Numeric instability
In !665 (merged) I introduced some very small changes.
As a result, the P2P1StokesElementwiseAnnulusBlendingTest
fails but only when compiled with the icx compiler in single precision (e.g. https://i10git.cs.fau.de/hyteg/hyteg/-/jobs/1139667).
Nevertheless, once it succeeded with the same code and configuration (https://i10git.cs.fau.de/hyteg/hyteg/-/jobs/1139562).
Other compilers do not seem to be affected by the changes at all.
After playing around with this compiler on one of our workstations, I have the suspicion that numerical instability is at play here.
The test solves the stokes system on a 2D annulus with GMG (Uzawa smoother) and also the HyTeG MinRes solver. After solving with MinRes, the discrete L2 error in the pressure is reduced to 3.6e-2 in both single and double precision. Let us assume that this is the discretization error. The GMG reduces the error to almost the same number. Only when compiling with icx and using single precision the error (GMG) is not reduced below 1.1e-1.
I can reproduce these exact numbers on one of our workstations.

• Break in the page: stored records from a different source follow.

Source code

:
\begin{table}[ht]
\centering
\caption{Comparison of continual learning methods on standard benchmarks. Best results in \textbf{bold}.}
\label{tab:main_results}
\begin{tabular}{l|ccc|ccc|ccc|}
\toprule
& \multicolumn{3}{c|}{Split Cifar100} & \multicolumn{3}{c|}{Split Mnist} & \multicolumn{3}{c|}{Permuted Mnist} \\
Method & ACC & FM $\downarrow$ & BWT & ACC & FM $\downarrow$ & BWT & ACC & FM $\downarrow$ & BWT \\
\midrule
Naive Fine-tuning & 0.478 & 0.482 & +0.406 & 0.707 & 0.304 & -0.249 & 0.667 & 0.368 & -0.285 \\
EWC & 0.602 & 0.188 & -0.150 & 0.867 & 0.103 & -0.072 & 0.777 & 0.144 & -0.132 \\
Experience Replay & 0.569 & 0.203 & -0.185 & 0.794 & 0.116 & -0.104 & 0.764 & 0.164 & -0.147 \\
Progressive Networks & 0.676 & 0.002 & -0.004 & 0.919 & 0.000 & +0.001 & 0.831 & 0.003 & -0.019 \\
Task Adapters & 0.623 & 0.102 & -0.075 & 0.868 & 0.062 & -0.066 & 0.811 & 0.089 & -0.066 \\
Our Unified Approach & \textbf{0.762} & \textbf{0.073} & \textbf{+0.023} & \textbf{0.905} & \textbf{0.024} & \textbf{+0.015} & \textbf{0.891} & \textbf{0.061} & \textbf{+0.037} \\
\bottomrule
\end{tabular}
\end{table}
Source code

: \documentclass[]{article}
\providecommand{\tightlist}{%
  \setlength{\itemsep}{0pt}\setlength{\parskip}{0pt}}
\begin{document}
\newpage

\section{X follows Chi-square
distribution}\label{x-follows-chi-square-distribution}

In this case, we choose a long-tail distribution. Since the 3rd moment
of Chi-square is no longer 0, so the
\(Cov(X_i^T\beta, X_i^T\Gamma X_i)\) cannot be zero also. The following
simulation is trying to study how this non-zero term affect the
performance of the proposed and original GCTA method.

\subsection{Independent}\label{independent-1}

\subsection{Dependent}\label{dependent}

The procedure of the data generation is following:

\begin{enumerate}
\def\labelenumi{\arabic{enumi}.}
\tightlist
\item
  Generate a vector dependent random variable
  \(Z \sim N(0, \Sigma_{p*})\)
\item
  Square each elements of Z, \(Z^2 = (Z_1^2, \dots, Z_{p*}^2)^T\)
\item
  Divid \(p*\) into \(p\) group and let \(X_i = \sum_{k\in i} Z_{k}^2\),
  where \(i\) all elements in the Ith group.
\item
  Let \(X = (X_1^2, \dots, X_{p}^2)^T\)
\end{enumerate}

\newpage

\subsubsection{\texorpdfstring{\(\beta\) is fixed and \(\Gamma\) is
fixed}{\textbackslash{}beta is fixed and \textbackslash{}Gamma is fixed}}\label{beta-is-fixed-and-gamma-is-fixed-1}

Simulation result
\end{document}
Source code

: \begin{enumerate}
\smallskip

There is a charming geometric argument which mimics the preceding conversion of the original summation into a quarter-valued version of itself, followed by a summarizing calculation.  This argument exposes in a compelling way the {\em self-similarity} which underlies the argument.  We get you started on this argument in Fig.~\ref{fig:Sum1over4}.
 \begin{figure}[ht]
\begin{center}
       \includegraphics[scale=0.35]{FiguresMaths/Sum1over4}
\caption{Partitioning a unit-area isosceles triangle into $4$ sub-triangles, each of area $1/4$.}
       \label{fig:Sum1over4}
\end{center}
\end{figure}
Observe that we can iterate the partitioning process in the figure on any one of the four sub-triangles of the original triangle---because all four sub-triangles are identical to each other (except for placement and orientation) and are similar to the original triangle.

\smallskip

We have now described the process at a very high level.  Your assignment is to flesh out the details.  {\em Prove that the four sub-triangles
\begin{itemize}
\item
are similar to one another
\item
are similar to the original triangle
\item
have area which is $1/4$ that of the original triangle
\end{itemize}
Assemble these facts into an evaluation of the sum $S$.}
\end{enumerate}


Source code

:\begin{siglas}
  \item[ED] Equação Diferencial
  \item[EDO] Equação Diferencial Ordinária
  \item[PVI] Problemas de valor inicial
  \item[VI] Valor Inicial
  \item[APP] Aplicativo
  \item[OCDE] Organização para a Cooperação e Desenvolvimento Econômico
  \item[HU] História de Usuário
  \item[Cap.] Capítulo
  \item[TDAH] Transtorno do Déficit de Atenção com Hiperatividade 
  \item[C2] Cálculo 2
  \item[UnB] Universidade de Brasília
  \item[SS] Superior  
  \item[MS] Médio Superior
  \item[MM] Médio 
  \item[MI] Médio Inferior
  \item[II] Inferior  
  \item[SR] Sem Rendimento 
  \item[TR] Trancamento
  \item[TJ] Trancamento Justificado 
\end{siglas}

The ci uses the compile flag -fp-model=precise
to force the compiler to not reorder floating point operations (WALBERLA_BUILD_WITH_FASTMATH=OFF
).
If I change the compiler options to either of -O3 -xHost -fp-model=precise
or -O3
, the test succeeds.
With -O3 -fp-model=precise
the test fails.
I think that either of these combinations of options allows the compiler to insert FMA instructions.
As I learnt today, those are not only faster but also more accurate because the result is only rounded once, after performing both FP operations.
Without the explicit -fp-model=precise
, the compiler uses
[...] more aggressive optimizations when implementing floating-point calculations. These optimizations increase speed, but may affect the accuracy or reproducibility of floating-point computations.
Although I am not sure that this is actually the explanation, I am very concerned that convergence is destroyed by setting -fp-model=precise
.
To me this suggests that our implementation is numerically unstable.